Music is nonbinary so why the toxic masculinity in pop culture? Also how come more financial or commercial professional advancement does not exist for transgender workers in the entertainment industry? No transgender artist has charted in Billboard’s Top 100 or won a Grammy. Women comprise just 9% of past Billboard 100 charts. Economic and social circumstances affect equality in availability to be in positions of power and influence for workers in the music business that are not cis male. Access to capital for women and the trans community in small music businesses is intensified when the gender disparity of reproducing, childcare, domestic work, and lack of property ownership and assets is considered.
Straight guys usually earn more than gay men, who earn more than lesbian women, who earn more than straight women. In the U.S., there is currently no federal legislation that prohibits employers from discriminating against workers based on their sexual orientation or gender identity. Gay men are paid less and lesbian women are paid more because of the biases of those making hiring and compensation decisions. The gay versus straight wage gap is the result of white patriarchal systems favoring masculinity in the workplace. Gay men are still earning more than straight women (and lesbians are earning more than straight women). Transgender workers who transition to female earn less money than they did before, while those who transition to male actually go on to make more money.
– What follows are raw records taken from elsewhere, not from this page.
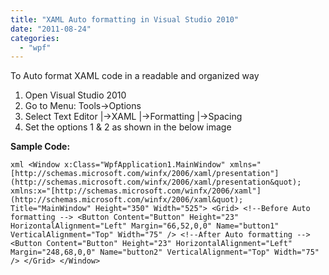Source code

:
 ```yaml
---
title: "XAML Auto formatting in Visual Studio 2010"
date: "2011-08-24"
categories: 
  - "wpf"
---
```


To Auto format XAML code in a readable and organized way

1. Open Visual Studio 2010
2. Go to Menu: Tools->Options
3. Select Text Editor |->XAML |->Formatting |->Spacing
4. Set the options 1 & 2 as shown in the below image


**Sample Code:**

```xml <Window x:Class="WpfApplication1.MainWindow" xmlns="[http://schemas.microsoft.com/winfx/2006/xaml/presentation"](http://schemas.microsoft.com/winfx/2006/xaml/presentation&quot); xmlns:x="[http://schemas.microsoft.com/winfx/2006/xaml"](http://schemas.microsoft.com/winfx/2006/xaml&quot); Title="MainWindow" Height="350" Width="525"> <Grid> <!--Before Auto formatting --> <Button Content="Button" Height="23" HorizontalAlignment="Left" Margin="66,52,0,0" Name="button1" VerticalAlignment="Top" Width="75" /> <!--After Auto formatting --> <Button Content="Button" Height="23" HorizontalAlignment="Left" Margin="248,68,0,0" Name="button2" VerticalAlignment="Top" Width="75" /> </Grid> </Window> ```

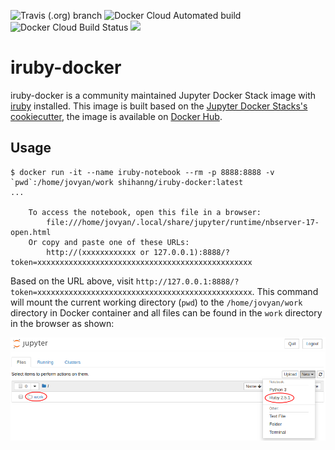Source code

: ![Travis (.org) branch](https://img.shields.io/travis/shihanng/iruby-docker/master.svg?style=popout)
![Docker Cloud Automated build](https://img.shields.io/docker/cloud/automated/shihanng/iruby-docker.svg?style=popout)
![Docker Cloud Build Status](https://img.shields.io/docker/cloud/build/shihanng/iruby-docker.svg?style=popout)
[![](https://images.microbadger.com/badges/version/shihanng/iruby-docker.svg)](https://microbadger.com/images/shihanng/iruby-docker "Get your own version badge on microbadger.com")

# iruby-docker

iruby-docker is a community maintained Jupyter Docker Stack image
with [iruby](https://github.com/SciRuby/iruby) installed.
This image is built based on the [Jupyter Docker Stacks's cookiecutter](https://jupyter-docker-stacks.readthedocs.io/en/latest/contributing/stacks.html),
the image is available on [Docker Hub](https://hub.docker.com/r/shihanng/iruby-docker).

## Usage

```
$ docker run -it --name iruby-notebook --rm -p 8888:8888 -v `pwd`:/home/jovyan/work shihanng/iruby-docker:latest
...

    To access the notebook, open this file in a browser:
        file:///home/jovyan/.local/share/jupyter/runtime/nbserver-17-open.html
    Or copy and paste one of these URLs:
        http://(xxxxxxxxxxxx or 127.0.0.1):8888/?token=xxxxxxxxxxxxxxxxxxxxxxxxxxxxxxxxxxxxxxxxxxxxxxxx
```

Based on the URL above, visit `http://127.0.0.1:8888/?token=xxxxxxxxxxxxxxxxxxxxxxxxxxxxxxxxxxxxxxxxxxxxxxxx`.
This command will mount the current working directory (`pwd`)
to the `/home/jovyan/work` directory in Docker container
and all files can be found in the `work` directory in the browser as shown:

![Jupyter Notebook](/screenshots/notebook.png)
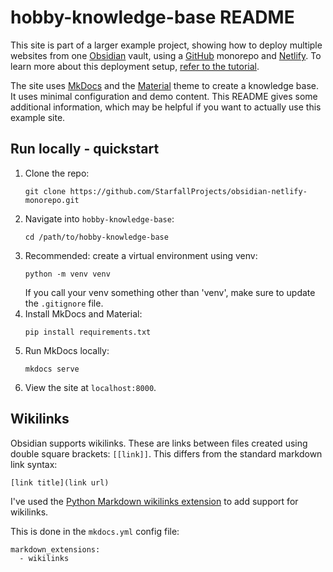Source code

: # hobby-knowledge-base README

This site is part of a larger example project, showing how to deploy multiple websites from one [Obsidian](https://obsidian.md/) vault, using a [GitHub](https://github.com/) monorepo and [Netlify](https://www.netlify.com/). To learn more about this deployment setup, [refer to the tutorial](https://www.starfallprojects.co.uk/posts/obsidian-monorepo/).

The site uses [MkDocs](https://www.mkdocs.org/) and the [Material](https://squidfunk.github.io/mkdocs-material/getting-started/) theme to create a knowledge base. It uses minimal configuration and demo content. This README gives some additional information, which may be helpful if you want to actually use this example site.

## Run locally - quickstart

1. Clone the repo:
    ```
    git clone https://github.com/StarfallProjects/obsidian-netlify-monorepo.git
    ```
2. Navigate into `hobby-knowledge-base`:
    ```
    cd /path/to/hobby-knowledge-base
    ```
3. Recommended: create a virtual environment using venv:
    ```
    python -m venv venv
    ```
    If you call your venv something other than 'venv', make sure to update the `.gitignore` file.
4. Install MkDocs and Material:
    ```
    pip install requirements.txt
    ```
5. Run MkDocs locally:
    ```
    mkdocs serve
    ```
6. View the site at `localhost:8000`.

## Wikilinks

Obsidian supports wikilinks. These are links between files created using double square brackets: `[[link]]`. This differs from the standard markdown link syntax:

```
[link title](link url)
```

I've used the [Python Markdown wikilinks extension](https://python-markdown.github.io/extensions/wikilinks/) to add support for wikilinks.

This is done in the `mkdocs.yml` config file:

```
markdown_extensions:
  - wikilinks
```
Workplace discrimination against sexual identity has a long way to go to be dismantled, along with the patriarchy’s exclusion of femininity.
One reason for the growing gap in income inequality is the ability of wealthy parents to invest more time and money in their children (in weekend sports, ballet, music lessons, math tutors, and in overall involvement in their children’s schools), while lower-income families, which are likely to be managed by a single parent, are generally stretched for time and resources. There is also a gap in income disparity when it comes to trying to position children for college or other career plans after high school. The educational access that people from low income families need to gain the same opportunities as richer people is much harder for them to come by. Rising residential segregation by income has led to increasing concentrations of low and high income students going to different schools with varying levels of quality. Peer problems, geographic mobility, and challenges in retention rates for good teachers have made it difficult to provide consistently in depth learning experiences to schools for lower income students.
So how should the gap in income inequality be reduced? Because inequality is ingrained into society, only long term trends (in policy, demographics, etc.) affect disparity. The trend that affects income distribution the most is tax policy. Countries that have high tax rates on the wealthy, such as Swizterland or France, suffer from less income inequality than the U.S., which has low taxes on the wealthy and high taxes on the poor. While some disparity is a result from people's behavior, policy promoting progressive projects can reduce income inequality not just on a political note, but with personal business administration in the music industry as well.
*Note: Earnings are projected based off of reported business profits as well as personal finances due to the technological advancements in the music industry allowing more and more independence with music production, from students being able to make side income from their art to freelance self-employed musicians who may not need to report their income.